I was watching Bella the other day as she sat on the windowsill in this position, looking out the window. Her forepaws were placed very precisely, pressed together tightly and just touching her back paws. Her body was a series of intersecting curves. The great arches of her ears, pointing neatly forwards, joined the tight curve of her head. Her back was a thing of geometric perfection. It always reminds me somehow of a golden spiral — a tight curve that opens out and then relaxes into an elegant sweep towards the ground.

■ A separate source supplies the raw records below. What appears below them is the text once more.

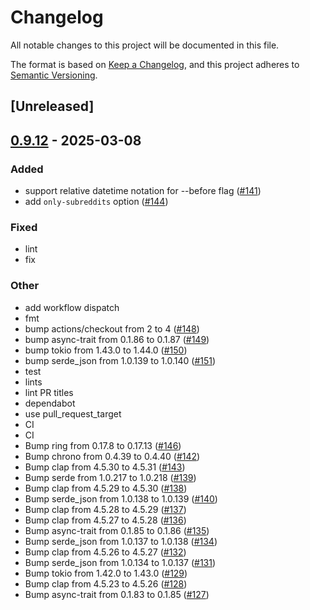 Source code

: # Changelog

All notable changes to this project will be documented in this file.

The format is based on [Keep a Changelog](https://keepachangelog.com/en/1.0.0/),
and this project adheres to [Semantic Versioning](https://semver.org/spec/v2.0.0.html).

## [Unreleased]

## [0.9.12](https://github.com/andrewbanchich/shreddit/compare/v0.9.11...v0.9.12) - 2025-03-08

### Added

- support relative datetime notation for --before flag ([#141](https://github.com/andrewbanchich/shreddit/pull/141))
- add `only-subreddits` option ([#144](https://github.com/andrewbanchich/shreddit/pull/144))

### Fixed

- lint
- fix

### Other

- add workflow dispatch
- fmt
- bump actions/checkout from 2 to 4 ([#148](https://github.com/andrewbanchich/shreddit/pull/148))
- bump async-trait from 0.1.86 to 0.1.87 ([#149](https://github.com/andrewbanchich/shreddit/pull/149))
- bump tokio from 1.43.0 to 1.44.0 ([#150](https://github.com/andrewbanchich/shreddit/pull/150))
- bump serde_json from 1.0.139 to 1.0.140 ([#151](https://github.com/andrewbanchich/shreddit/pull/151))
- test
- lints
- lint PR titles
- dependabot
- use pull_request_target
- CI
- CI
- Bump ring from 0.17.8 to 0.17.13 ([#146](https://github.com/andrewbanchich/shreddit/pull/146))
- Bump chrono from 0.4.39 to 0.4.40 ([#142](https://github.com/andrewbanchich/shreddit/pull/142))
- Bump clap from 4.5.30 to 4.5.31 ([#143](https://github.com/andrewbanchich/shreddit/pull/143))
- Bump serde from 1.0.217 to 1.0.218 ([#139](https://github.com/andrewbanchich/shreddit/pull/139))
- Bump clap from 4.5.29 to 4.5.30 ([#138](https://github.com/andrewbanchich/shreddit/pull/138))
- Bump serde_json from 1.0.138 to 1.0.139 ([#140](https://github.com/andrewbanchich/shreddit/pull/140))
- Bump clap from 4.5.28 to 4.5.29 ([#137](https://github.com/andrewbanchich/shreddit/pull/137))
- Bump clap from 4.5.27 to 4.5.28 ([#136](https://github.com/andrewbanchich/shreddit/pull/136))
- Bump async-trait from 0.1.85 to 0.1.86 ([#135](https://github.com/andrewbanchich/shreddit/pull/135))
- Bump serde_json from 1.0.137 to 1.0.138 ([#134](https://github.com/andrewbanchich/shreddit/pull/134))
- Bump clap from 4.5.26 to 4.5.27 ([#132](https://github.com/andrewbanchich/shreddit/pull/132))
- Bump serde_json from 1.0.134 to 1.0.137 ([#131](https://github.com/andrewbanchich/shreddit/pull/131))
- Bump tokio from 1.42.0 to 1.43.0 ([#129](https://github.com/andrewbanchich/shreddit/pull/129))
- Bump clap from 4.5.23 to 4.5.26 ([#128](https://github.com/andrewbanchich/shreddit/pull/128))
- Bump async-trait from 0.1.83 to 0.1.85 ([#127](https://github.com/andrewbanchich/shreddit/pull/127))
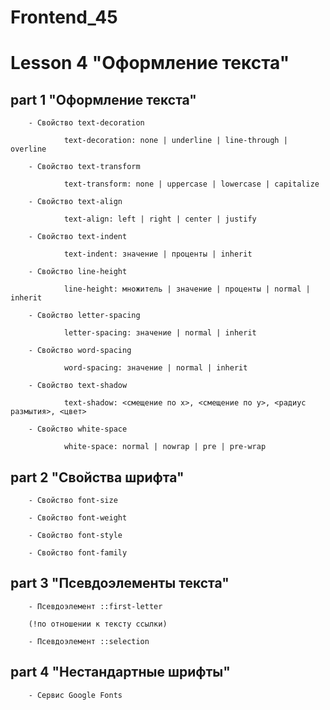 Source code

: # Frontend_45

# Lesson 4 "Оформление текста"

## part 1 "Оформление текста"

        - Свойство text-decoration

                text-decoration: none | underline | line-through | overline

        - Свойство text-transform

                text-transform: none | uppercase | lowercase | capitalize

        - Свойство text-align

                text-align: left | right | center | justify

        - Свойство text-indent

                text-indent: значение | проценты | inherit

        - Свойство line-height

                line-height: множитель | значение | проценты | normal | inherit

        - Свойство letter-spacing

                letter-spacing: значение | normal | inherit

        - Свойство word-spacing

                word-spacing: значение | normal | inherit

        - Свойство text-shadow

                text-shadow: <смещение по x>, <смещение по y>, <радиус размытия>, <цвет>

        - Свойство white-space

                white-space: normal | nowrap | pre | pre-wrap

## part 2 "Свойства шрифта"

        - Свойство font-size

        - Свойство font-weight

        - Свойство font-style

        - Свойство font-family

## part 3 "Псевдоэлементы текста"

        - Псевдоэлемент ::first-letter

        (!по отношении к тексту ссылки)

        - Псевдоэлемент ::selection

## part 4 "Нестандартные шрифты"

        - Сервис Google Fonts

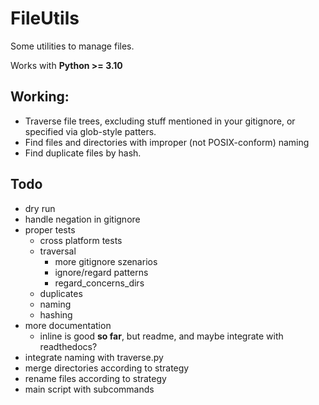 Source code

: # FileUtils

Some utilities to manage files.

Works with **Python >= 3.10**

## Working:

- Traverse file trees, excluding stuff mentioned in your gitignore, or specified via glob-style patters.
- Find files and directories with improper (not POSIX-conform) naming
- Find duplicate files by hash.

## Todo

- dry run
- handle negation in gitignore
- proper tests
  - cross platform tests
  - traversal
    - more gitignore szenarios
    - ignore/regard patterns
    - regard_concerns_dirs
  - duplicates
  - naming
  - hashing
- more documentation
  - inline is good **so far**, but readme, and maybe integrate with readthedocs?
- integrate naming with traverse.py
- merge directories according to strategy
- rename files according to strategy
- main script with subcommands
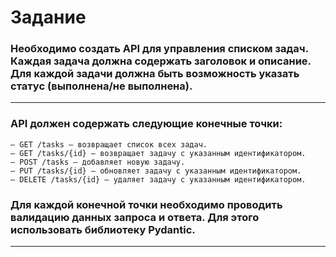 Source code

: # Задание

### Необходимо создать API для управления списком задач. Каждая задача должна содержать заголовок и описание. Для каждой задачи должна быть возможность указать статус (выполнена/не выполнена).
---

### API должен содержать следующие конечные точки:
    — GET /tasks — возвращает список всех задач.
    — GET /tasks/{id} — возвращает задачу с указанным идентификатором.
    — POST /tasks — добавляет новую задачу.
    — PUT /tasks/{id} — обновляет задачу с указанным идентификатором.
    — DELETE /tasks/{id} — удаляет задачу с указанным идентификатором.

### Для каждой конечной точки необходимо проводить валидацию данных запроса и ответа. Для этого использовать библиотеку Pydantic.
---
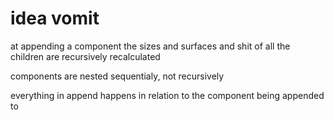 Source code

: # idea vomit

at appending a component the sizes and surfaces and shit of all the children are recursively recalculated

components are nested sequentialy, not recursively

everything in append happens in relation to the component being appended to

And then there was her tail. Bella’s tail comes a very close second to her golden green, early autumn beech leaf eyes as her best feature. Like all Somali cats, she has a thick, luxuriantly furred tail. Some people describe it as being like a squirrel or a fox tail, but that doesn’t really do the extravagance of it justice. It looks like something a creature from the forests of Siberia would sport in the depths of winter. Like the rest of her coat, it has layers of woodland colours: russet, rich chestnut, and a deep brown like old, well polished leather. Over this, there’s a stripe of glossy black running along the length of her tail, and pooling at the dapper black tip. Most of the time, it’s in a constant state of movement, even if her body is still. It’s an eloquent tail, idly flicking, slyly arching, slowly curving or whipping fast like a striking cobra. It even twines around your leg companionably when you reach down to stroke her. It almost seems to have a mind of its own. However, when she sits like Bastet she holds her tail in a particular way. As she settles, she curves her tail to the left along the ground, wrapping it closely around her perimeter until the tip reaches her forepaws. Just as her tail comes to rest, the very tip of her tail gently curls back on itself.

Whenever I picture Bella, I see this gesture of hers. It’s a supremely elegant serif, a beautiful scroll carved into an oak bannister, or a wrought iron flourish forged by a master blacksmith. It’s impossibly beautiful. I find it hard to believe that she’s real.

A goddess in the form of a cat? Entirely appropriate, if you ask me.